● TASK DESCRIPTION:
The entries below need to be transcribed verbatim.

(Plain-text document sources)

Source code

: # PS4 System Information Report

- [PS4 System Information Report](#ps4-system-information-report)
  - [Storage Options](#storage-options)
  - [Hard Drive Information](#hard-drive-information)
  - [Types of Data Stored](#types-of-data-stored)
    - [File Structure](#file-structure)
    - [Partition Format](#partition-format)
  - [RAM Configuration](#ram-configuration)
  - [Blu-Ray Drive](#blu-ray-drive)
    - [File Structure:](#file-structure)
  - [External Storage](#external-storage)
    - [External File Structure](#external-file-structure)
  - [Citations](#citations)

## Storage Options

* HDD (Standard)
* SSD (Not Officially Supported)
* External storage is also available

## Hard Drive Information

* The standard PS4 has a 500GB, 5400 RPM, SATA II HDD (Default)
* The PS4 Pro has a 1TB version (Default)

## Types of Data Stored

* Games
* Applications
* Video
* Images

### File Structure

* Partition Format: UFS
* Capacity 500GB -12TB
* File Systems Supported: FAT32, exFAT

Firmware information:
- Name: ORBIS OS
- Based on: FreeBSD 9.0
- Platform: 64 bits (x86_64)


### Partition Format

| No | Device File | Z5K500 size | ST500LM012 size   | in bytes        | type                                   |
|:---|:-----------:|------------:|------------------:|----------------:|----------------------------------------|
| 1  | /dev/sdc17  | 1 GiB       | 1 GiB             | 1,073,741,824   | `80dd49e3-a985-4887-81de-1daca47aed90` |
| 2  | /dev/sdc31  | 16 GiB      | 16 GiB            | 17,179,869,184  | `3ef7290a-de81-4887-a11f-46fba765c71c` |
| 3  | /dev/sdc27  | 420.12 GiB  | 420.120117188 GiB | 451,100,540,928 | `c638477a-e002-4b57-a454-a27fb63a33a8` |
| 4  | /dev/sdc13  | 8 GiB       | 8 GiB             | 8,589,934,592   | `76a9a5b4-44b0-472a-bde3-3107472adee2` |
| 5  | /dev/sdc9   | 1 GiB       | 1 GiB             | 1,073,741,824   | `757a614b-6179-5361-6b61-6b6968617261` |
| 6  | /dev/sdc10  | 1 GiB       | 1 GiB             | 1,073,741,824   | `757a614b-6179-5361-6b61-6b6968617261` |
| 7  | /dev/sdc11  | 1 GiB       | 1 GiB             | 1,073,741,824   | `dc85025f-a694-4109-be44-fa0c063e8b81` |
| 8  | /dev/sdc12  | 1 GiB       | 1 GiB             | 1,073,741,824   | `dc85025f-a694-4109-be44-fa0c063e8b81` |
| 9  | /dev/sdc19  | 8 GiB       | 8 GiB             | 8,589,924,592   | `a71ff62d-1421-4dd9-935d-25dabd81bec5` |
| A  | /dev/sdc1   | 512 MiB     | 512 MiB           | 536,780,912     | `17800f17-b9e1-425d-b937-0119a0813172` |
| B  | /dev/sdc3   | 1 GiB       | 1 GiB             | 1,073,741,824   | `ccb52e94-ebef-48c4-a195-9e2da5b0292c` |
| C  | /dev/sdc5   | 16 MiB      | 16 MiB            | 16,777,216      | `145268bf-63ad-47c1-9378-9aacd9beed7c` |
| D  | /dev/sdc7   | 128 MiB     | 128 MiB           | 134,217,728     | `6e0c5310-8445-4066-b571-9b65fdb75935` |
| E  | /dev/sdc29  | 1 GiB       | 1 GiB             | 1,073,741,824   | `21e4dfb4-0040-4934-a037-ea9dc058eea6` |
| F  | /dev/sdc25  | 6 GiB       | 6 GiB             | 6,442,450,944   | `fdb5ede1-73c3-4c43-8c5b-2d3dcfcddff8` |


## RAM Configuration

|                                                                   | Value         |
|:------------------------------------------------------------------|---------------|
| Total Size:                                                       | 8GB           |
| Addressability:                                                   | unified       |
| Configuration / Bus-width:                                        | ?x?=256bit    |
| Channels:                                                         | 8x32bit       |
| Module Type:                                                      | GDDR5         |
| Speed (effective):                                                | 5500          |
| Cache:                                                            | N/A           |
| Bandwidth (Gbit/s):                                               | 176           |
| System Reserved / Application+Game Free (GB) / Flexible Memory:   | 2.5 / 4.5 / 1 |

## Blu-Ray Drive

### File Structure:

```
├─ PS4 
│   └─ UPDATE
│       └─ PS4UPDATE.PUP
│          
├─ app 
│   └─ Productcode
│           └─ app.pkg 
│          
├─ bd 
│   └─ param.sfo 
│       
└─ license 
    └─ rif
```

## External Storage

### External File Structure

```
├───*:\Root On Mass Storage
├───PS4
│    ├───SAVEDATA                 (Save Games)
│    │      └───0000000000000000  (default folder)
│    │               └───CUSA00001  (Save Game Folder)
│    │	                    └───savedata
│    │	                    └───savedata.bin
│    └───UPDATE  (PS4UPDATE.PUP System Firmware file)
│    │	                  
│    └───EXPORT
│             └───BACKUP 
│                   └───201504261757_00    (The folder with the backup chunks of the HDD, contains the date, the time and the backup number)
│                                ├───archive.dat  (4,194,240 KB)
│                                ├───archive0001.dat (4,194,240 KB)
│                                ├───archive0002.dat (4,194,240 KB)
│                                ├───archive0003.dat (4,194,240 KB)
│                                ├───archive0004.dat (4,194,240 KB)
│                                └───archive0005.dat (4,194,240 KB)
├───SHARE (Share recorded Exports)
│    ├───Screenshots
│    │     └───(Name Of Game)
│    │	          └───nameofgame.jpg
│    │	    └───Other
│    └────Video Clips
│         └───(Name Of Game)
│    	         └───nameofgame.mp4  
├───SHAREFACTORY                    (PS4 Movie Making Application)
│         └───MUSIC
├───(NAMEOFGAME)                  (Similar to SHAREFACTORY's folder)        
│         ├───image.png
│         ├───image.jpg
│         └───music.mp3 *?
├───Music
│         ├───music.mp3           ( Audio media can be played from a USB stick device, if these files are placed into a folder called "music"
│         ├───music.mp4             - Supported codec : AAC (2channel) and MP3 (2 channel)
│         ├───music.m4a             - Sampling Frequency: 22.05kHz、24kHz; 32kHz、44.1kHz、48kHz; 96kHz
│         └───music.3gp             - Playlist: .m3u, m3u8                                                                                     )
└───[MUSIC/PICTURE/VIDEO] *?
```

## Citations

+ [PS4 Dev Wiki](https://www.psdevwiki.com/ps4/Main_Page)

● SOLUTION FOR THIS TASK:
Source code

: # PS4 System Information Report

- [PS4 System Information Report](#ps4-system-information-report)
  - [Storage Options](#storage-options)
  - [Hard Drive Information](#hard-drive-information)
  - [Types of Data Stored](#types-of-data-stored)
    - [File Structure](#file-structure)
    - [Partition Format](#partition-format)
  - [RAM Configuration](#ram-configuration)
  - [Blu-Ray Drive](#blu-ray-drive)
    - [File Structure:](#file-structure)
  - [External Storage](#external-storage)
    - [External File Structure](#external-file-structure)
  - [Citations](#citations)

## Storage Options

* HDD (Standard)
* SSD (Not Officially Supported)
* External storage is also available

## Hard Drive Information

* The standard PS4 has a 500GB, 5400 RPM, SATA II HDD (Default)
* The PS4 Pro has a 1TB version (Default)

## Types of Data Stored

* Games
* Applications
* Video
* Images

### File Structure

* Partition Format: UFS
* Capacity 500GB -12TB
* File Systems Supported: FAT32, exFAT

Firmware information:
- Name: ORBIS OS
- Based on: FreeBSD 9.0
- Platform: 64 bits (x86_64)


### Partition Format

| No | Device File | Z5K500 size | ST500LM012 size   | in bytes        | type                                   |
|:---|:-----------:|------------:|------------------:|----------------:|----------------------------------------|
| 1  | /dev/sdc17  | 1 GiB       | 1 GiB             | 1,073,741,824   | `80dd49e3-a985-4887-81de-1daca47aed90` |
| 2  | /dev/sdc31  | 16 GiB      | 16 GiB            | 17,179,869,184  | `3ef7290a-de81-4887-a11f-46fba765c71c` |
| 3  | /dev/sdc27  | 420.12 GiB  | 420.120117188 GiB | 451,100,540,928 | `c638477a-e002-4b57-a454-a27fb63a33a8` |
| 4  | /dev/sdc13  | 8 GiB       | 8 GiB             | 8,589,934,592   | `76a9a5b4-44b0-472a-bde3-3107472adee2` |
| 5  | /dev/sdc9   | 1 GiB       | 1 GiB             | 1,073,741,824   | `757a614b-6179-5361-6b61-6b6968617261` |
| 6  | /dev/sdc10  | 1 GiB       | 1 GiB             | 1,073,741,824   | `757a614b-6179-5361-6b61-6b6968617261` |
| 7  | /dev/sdc11  | 1 GiB       | 1 GiB             | 1,073,741,824   | `dc85025f-a694-4109-be44-fa0c063e8b81` |
| 8  | /dev/sdc12  | 1 GiB       | 1 GiB             | 1,073,741,824   | `dc85025f-a694-4109-be44-fa0c063e8b81` |
| 9  | /dev/sdc19  | 8 GiB       | 8 GiB             | 8,589,924,592   | `a71ff62d-1421-4dd9-935d-25dabd81bec5` |
| A  | /dev/sdc1   | 512 MiB     | 512 MiB           | 536,780,912     | `17800f17-b9e1-425d-b937-0119a0813172` |
| B  | /dev/sdc3   | 1 GiB       | 1 GiB             | 1,073,741,824   | `ccb52e94-ebef-48c4-a195-9e2da5b0292c` |
| C  | /dev/sdc5   | 16 MiB      | 16 MiB            | 16,777,216      | `145268bf-63ad-47c1-9378-9aacd9beed7c` |
| D  | /dev/sdc7   | 128 MiB     | 128 MiB           | 134,217,728     | `6e0c5310-8445-4066-b571-9b65fdb75935` |
| E  | /dev/sdc29  | 1 GiB       | 1 GiB             | 1,073,741,824   | `21e4dfb4-0040-4934-a037-ea9dc058eea6` |
| F  | /dev/sdc25  | 6 GiB       | 6 GiB             | 6,442,450,944   | `fdb5ede1-73c3-4c43-8c5b-2d3dcfcddff8` |


## RAM Configuration

|                                                                   | Value         |
|:------------------------------------------------------------------|---------------|
| Total Size:                                                       | 8GB           |
| Addressability:                                                   | unified       |
| Configuration / Bus-width:                                        | ?x?=256bit    |
| Channels:                                                         | 8x32bit       |
| Module Type:                                                      | GDDR5         |
| Speed (effective):                                                | 5500          |
| Cache:                                                            | N/A           |
| Bandwidth (Gbit/s):                                               | 176           |
| System Reserved / Application+Game Free (GB) / Flexible Memory:   | 2.5 / 4.5 / 1 |

## Blu-Ray Drive

### File Structure:

```
├─ PS4 
│   └─ UPDATE
│       └─ PS4UPDATE.PUP
│          
├─ app 
│   └─ Productcode
│           └─ app.pkg 
│          
├─ bd 
│   └─ param.sfo 
│       
└─ license 
    └─ rif
```

## External Storage

### External File Structure

```
├───*:\Root On Mass Storage
├───PS4
│    ├───SAVEDATA                 (Save Games)
│    │      └───0000000000000000  (default folder)
│    │               └───CUSA00001  (Save Game Folder)
│    │	                    └───savedata
│    │	                    └───savedata.bin
│    └───UPDATE  (PS4UPDATE.PUP System Firmware file)
│    │	                  
│    └───EXPORT
│             └───BACKUP 
│                   └───201504261757_00    (The folder with the backup chunks of the HDD, contains the date, the time and the backup number)
│                                ├───archive.dat  (4,194,240 KB)
│                                ├───archive0001.dat (4,194,240 KB)
│                                ├───archive0002.dat (4,194,240 KB)
│                                ├───archive0003.dat (4,194,240 KB)
│                                ├───archive0004.dat (4,194,240 KB)
│                                └───archive0005.dat (4,194,240 KB)
├───SHARE (Share recorded Exports)
│    ├───Screenshots
│    │     └───(Name Of Game)
│    │	          └───nameofgame.jpg
│    │	    └───Other
│    └────Video Clips
│         └───(Name Of Game)
│    	         └───nameofgame.mp4  
├───SHAREFACTORY                    (PS4 Movie Making Application)
│         └───MUSIC
├───(NAMEOFGAME)                  (Similar to SHAREFACTORY's folder)        
│         ├───image.png
│         ├───image.jpg
│         └───music.mp3 *?
├───Music
│         ├───music.mp3           ( Audio media can be played from a USB stick device, if these files are placed into a folder called "music"
│         ├───music.mp4             - Supported codec : AAC (2channel) and MP3 (2 channel)
│         ├───music.m4a             - Sampling Frequency: 22.05kHz、24kHz; 32kHz、44.1kHz、48kHz; 96kHz
│         └───music.3gp             - Playlist: .m3u, m3u8                                                                                     )
└───[MUSIC/PICTURE/VIDEO] *?
```

## Citations

+ [PS4 Dev Wiki](https://www.psdevwiki.com/ps4/Main_Page)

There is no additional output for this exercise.